Goal:
- Rack and provision new Dumps servers
- Migrate NFS for VPS & Toolforge
- Migrate rsync
- Migrate dumps.wikimedia.org
- Migrate NFS for Analytics
Initial reading
- Planning task and brainstorm - https://phabricator.wikimedia.org/T118154#3133894
- Hardware specs for labstore1006/7 - https://phabricator.wikimedia.org/T161311
- Rack/setup/install task for labstore1006/7 - https://phabricator.wikimedia.org/T167984
Current status summary: (some of this text is borrowed from the phab tasks listed above)
- Dataset1001 is the canonical dump storage server, and handles all the client usecases.
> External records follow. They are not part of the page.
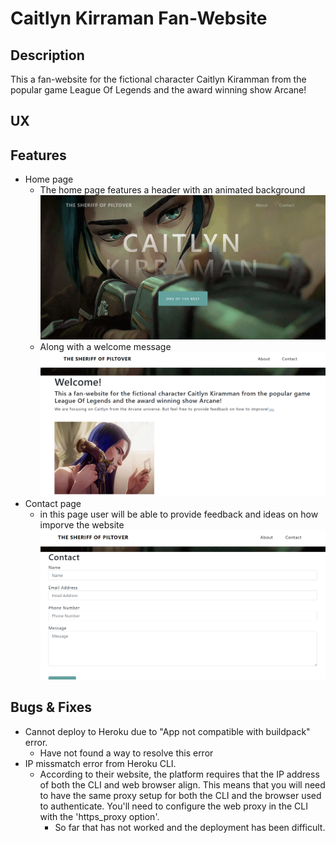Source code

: # Caitlyn Kirraman Fan-Website

## Description

This a fan-website for the fictional character Caitlyn Kiramman from the popular game League Of Legends and the award winning show Arcane!

## UX

## Features

- Home page
  - The home page features a header with an animated background
  ![](imgs/Screenshot_20221119_112809.png)
  - Along with a welcome message
    ![](imgs/Screenshot_20221119_112901.png)
- Contact page
  - in this page user will be able to provide feedback and ideas on how imporve the website
    ![screenshot](imgs/Screenshot_20221119_112338.png)  

## Bugs & Fixes

- Cannot deploy to Heroku due to "App not compatible with buildpack" error.
  - Have not found a way to resolve this error
- IP missmatch error from Heroku CLI.
  - According to their website, the platform requires that the IP address of both the CLI and web browser align. This means that you will need to have the same proxy setup for both the CLI and the browser used to authenticate. You'll need to configure the web proxy in the CLI with the 'https_proxy option'.
    - So far that has not worked and the deployment has been difficult.
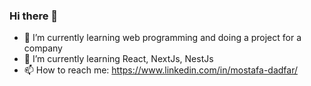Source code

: ### Hi there 👋


- 🔭 I’m currently learning web programming and doing a project for a company
- 🌱 I’m currently learning React, NextJs, NestJs
- 📫 How to reach me: 
  https://www.linkedin.com/in/mostafa-dadfar/

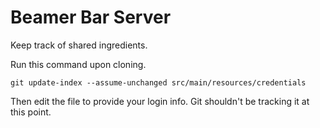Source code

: # Beamer Bar Server
Keep track of shared ingredients.

Run this command upon cloning.

`git update-index --assume-unchanged src/main/resources/credentials`

Then edit the file to provide your login info. Git shouldn't be tracking it at this point.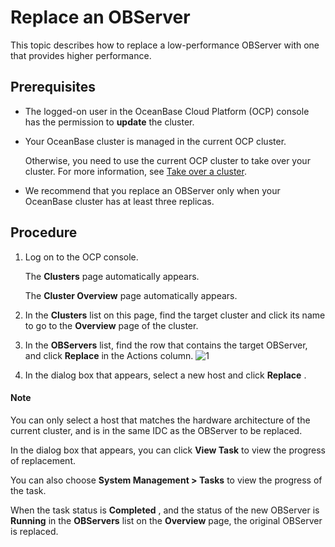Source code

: Replace an OBServer
========================================

This topic describes how to replace a low-performance OBServer with one that provides higher performance.

Prerequisites
----------------------------------

* The logged-on user in the OceanBase Cloud Platform (OCP) console has the permission to **update** the cluster.



* Your OceanBase cluster is managed in the current OCP cluster.

  Otherwise, you need to use the current OCP cluster to take over your cluster. For more information, see [Take over a cluster](../100.takeover-cluster.md).


* We recommend that you replace an OBServer only when your OceanBase cluster has at least three replicas.






Procedure
------------------------------

1. Log on to the OCP console.

   The **Clusters** page automatically appears.

   The **Cluster Overview** page automatically appears.


2. In the **Clusters** list on this page, find the target cluster and click its name to go to the **Overview** page of the cluster.



3. In the **OBServers** list, find the row that contains the target OBServer, and click **Replace** in the Actions column. ![1](https://help-static-aliyun-doc.aliyuncs.com/assets/img/en-US/7004306461/p399401.png)



4. In the dialog box that appears, select a new host and click **Replace** .

  <main id="notice" type='explain'>
    <h4>Note</h4>
    <p>You can only select a host that matches the hardware architecture of the current cluster, and is in the same IDC as the OBServer to be replaced.</p>
  </main>

   In the dialog box that appears, you can click **View Task** to view the progress of replacement.

   You can also choose **System Management \> Tasks** to view the progress of the task.

   When the task status is **Completed** , and the status of the new OBServer is **Running** in the **OBServers** list on the **Overview** page, the original OBServer is replaced.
Snapshot* hosts handle actual dumps production.
- Dataset1001 and the snapshot* hosts share data between each other through nfs mounts.
- There are 4 different client use cases
- NFS mounts for Cloud VPS projects
- Dataset1001 has mounted an NFS share from labstore1003 and copies the relevant files to that for Labs consumption
- NFS mounts for stat boxes for wikistats data generation
- Analytics mounts directly a share on dataset1001 for consumption
- Web service for public download access to dumps
- Uses copy on dataset1001 directly
- Rsync mirrors
- Use copy on dataset1001 directly
- NFS mounts for Cloud VPS projects
- Dataset1001 is currently in the public vlan, and uses about 50T of storage
- ms1001 is the backup server for dataset1001
- labstore1003 is a SPOF
Where we're going (focusing a bit more on the Cloud Services team's work for upcoming quarters)
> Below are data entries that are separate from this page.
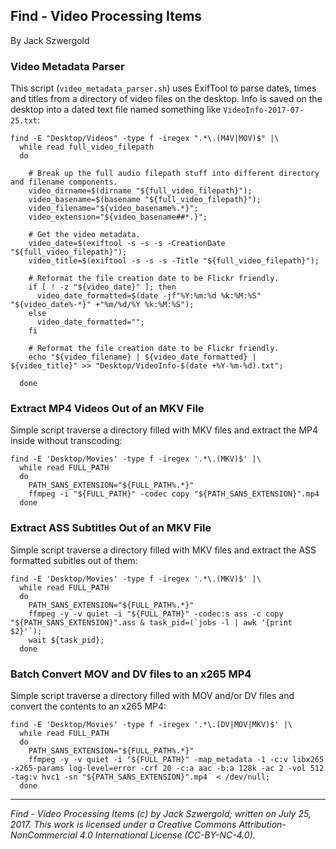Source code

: ## Find - Video Processing Items

By Jack Szwergold

### Video Metadata Parser

This script (`video_metadata_parser.sh`) uses ExifTool to parse dates, times and titles from a directory of video files on the desktop. Info is saved on the desktop into a dated text file named something like `VideoInfo-2017-07-25.txt`:

	find -E "Desktop/Videos" -type f -iregex ".*\.(M4V|MOV)$" |\
	  while read full_video_filepath
	  do
	
	    # Break up the full audio filepath stuff into different directory and filename components.
	    video_dirname=$(dirname "${full_video_filepath}");
	    video_basename=$(basename "${full_video_filepath}");
	    video_filename="${video_basename%.*}";
	    video_extension="${video_basename##*.}";
	
	    # Get the video metadata.
	    video_date=$(exiftool -s -s -s -CreationDate "${full_video_filepath}");
	    video_title=$(exiftool -s -s -s -Title "${full_video_filepath}");
	
	    # Reformat the file creation date to be Flickr friendly.
	    if [ ! -z "${video_date}" ]; then
	      video_date_formatted=$(date -jf"%Y:%m:%d %k:%M:%S" "${video_date%-*}" +"%m/%d/%Y %k:%M:%S");
	    else
	      video_date_formatted="";
	    fi
	
	    # Reformat the file creation date to be Flickr friendly.
	    echo "${video_filename} | ${video_date_formatted} | ${video_title}" >> "Desktop/VideoInfo-$(date +%Y-%m-%d).txt";
	
	  done

### Extract MP4 Videos Out of an MKV File

Simple script traverse a directory filled with MKV files and extract the MP4 inside without transcoding:

	find -E 'Desktop/Movies' -type f -iregex '.*\.(MKV)$' |\
	  while read FULL_PATH
	  do
	    PATH_SANS_EXTENSION="${FULL_PATH%.*}"
	    ffmpeg -i "${FULL_PATH}" -codec copy "${PATH_SANS_EXTENSION}".mp4
	  done

### Extract ASS Subtitles Out of an MKV File

Simple script traverse a directory filled with MKV files and extract the ASS formatted subitles out of them:

	find -E 'Desktop/Movies' -type f -iregex '.*\.(MKV)$' |\
	  while read FULL_PATH
	  do
	    PATH_SANS_EXTENSION="${FULL_PATH%.*}"
	    ffmpeg -y -v quiet -i "${FULL_PATH}" -codec:s ass -c copy "${PATH_SANS_EXTENSION}".ass & task_pid=(`jobs -l | awk '{print $2}'`);
	    wait ${task_pid};
	  done

### Batch Convert MOV and DV files to an x265 MP4

Simple script traverse a directory filled with MOV and/or DV files and convert the contents to an x265 MP4:

	find -E 'Desktop/Movies' -type f -iregex '.*\.(DV|MOV|MKV)$' |\
	  while read FULL_PATH
	  do
	    PATH_SANS_EXTENSION="${FULL_PATH%.*}"
	    ffmpeg -y -v quiet -i "${FULL_PATH}" -map_metadata -1 -c:v libx265 -x265-params log-level=error -crf 20 -c:a aac -b:a 128k -ac 2 -vol 512 -tag:v hvc1 -sn "${PATH_SANS_EXTENSION}".mp4  < /dev/null;
	  done

***

*Find - Video Processing Items (c) by Jack Szwergold; written on July 25, 2017. This work is licensed under a Creative Commons Attribution-NonCommercial 4.0 International License (CC-BY-NC-4.0).*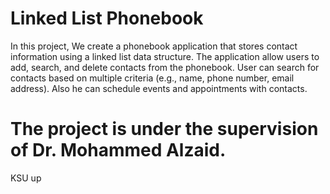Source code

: # Linked List Phonebook 


 In this project, We create a phonebook application that stores contact 
information using a linked list data structure. The application allow users to add, search, and delete 
contacts from the phonebook.
User can search for contacts based on multiple criteria (e.g., name, phone number, email address).
Also he can schedule events and appointments with contacts.


# The project is under the supervision of Dr. Mohammed Alzaid.
KSU up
- Separate the dumps generation layer from the dumps serving layer
- Have one cluster (internal vlan) - Dumpsdata* and Snapshot* - that handles all the generation, one cluster (public vlan) - Labstore1006 and 1007 - that handles all the client serving use cases (Analytics, VPS, Web, Rsync mirrors)
- Labstore1006 and 7 each have 72TB (36TB in internal drives, and 36TB in external shelves) storage available post RAID 10
- Labstore1006 and 7 will get their data through a periodic rsync from the canonical dumps server (dataset/dumpsdata)
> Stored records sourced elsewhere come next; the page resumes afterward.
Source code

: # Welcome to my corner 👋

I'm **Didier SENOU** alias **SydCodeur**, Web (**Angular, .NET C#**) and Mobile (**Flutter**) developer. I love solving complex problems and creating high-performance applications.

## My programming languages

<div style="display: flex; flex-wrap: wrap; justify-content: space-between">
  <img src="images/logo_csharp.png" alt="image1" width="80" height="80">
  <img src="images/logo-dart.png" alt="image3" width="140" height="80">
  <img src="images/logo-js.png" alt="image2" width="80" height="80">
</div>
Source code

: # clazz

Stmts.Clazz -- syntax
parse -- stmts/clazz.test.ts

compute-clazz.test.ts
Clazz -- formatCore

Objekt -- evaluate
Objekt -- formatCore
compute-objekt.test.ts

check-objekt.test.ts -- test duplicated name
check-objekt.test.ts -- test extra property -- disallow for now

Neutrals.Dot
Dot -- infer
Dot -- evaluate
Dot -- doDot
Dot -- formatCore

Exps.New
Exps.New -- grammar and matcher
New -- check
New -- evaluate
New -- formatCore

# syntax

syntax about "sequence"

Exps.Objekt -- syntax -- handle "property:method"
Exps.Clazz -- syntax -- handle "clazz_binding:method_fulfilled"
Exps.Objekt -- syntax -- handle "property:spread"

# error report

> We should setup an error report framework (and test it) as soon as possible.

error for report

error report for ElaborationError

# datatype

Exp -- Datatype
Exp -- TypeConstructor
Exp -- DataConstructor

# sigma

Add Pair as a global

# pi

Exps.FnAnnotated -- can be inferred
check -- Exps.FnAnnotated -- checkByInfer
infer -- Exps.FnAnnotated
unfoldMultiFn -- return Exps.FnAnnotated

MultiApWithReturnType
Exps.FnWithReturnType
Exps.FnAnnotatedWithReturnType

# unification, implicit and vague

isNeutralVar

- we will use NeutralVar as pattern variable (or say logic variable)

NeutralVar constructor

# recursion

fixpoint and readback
- Labstore1006 and 7 will be set up completely independently, with copies of data from pristine source, and the client use cases will be sharded between them
- We are hoping to put Analytics NFS mounts and VPS NFS mounts usecases in one server, and web and rsync mirrors on the other
- Labstore1006 and 7 should have the capability to failover client services between each other (as in provide all client use cases from a single server during maint. if necessary)
Task breakdown
- Finish rack/setup/install for labstore1006/7 - T167984
- Puppetize and setup initial lvms and directory structures - T171539
- Setup periodic rsync jobs from dataset1001/dumpsdata1001/2(?) to labstore1006 and 1007 - T171541
- Setup NFS kernel server to serve dumps to VPS instances and stat boxes - T181431
- Investigate alternatives for showmount check at instance boot time, so we can only open up port 2049 TCP from labstore1006/7 - T171508
- Figure out how NFS failovers will work (cluster IP failover will not work in the absence of matching underlying drbd volumes) - T171540
- Test mounting the shares on instances
- Test mounting the shares on stat boxes
- Investigate and setup the web service component that serves dumps to users - T188641
- Investigate the rsync mirrors setup - T188642
- Migrate Dumps WMCS NFS users from labstore1003 to labstore1006/7 - T188643
- Migrate the stat* mount from dataset1001 to labstore1006/7 (coordinate with Analytics/Ezachte) - T188644
- Get all the rsync mirror sites to to switch over to labstore1006,7 - T188645
- Point dumps.wikimedia.org to new servers - T188646
Open questions
- How are the rsync mirrors setup?
- What are the QoS mechanisms for web and rsync mirrors?
- How are outages currently handled?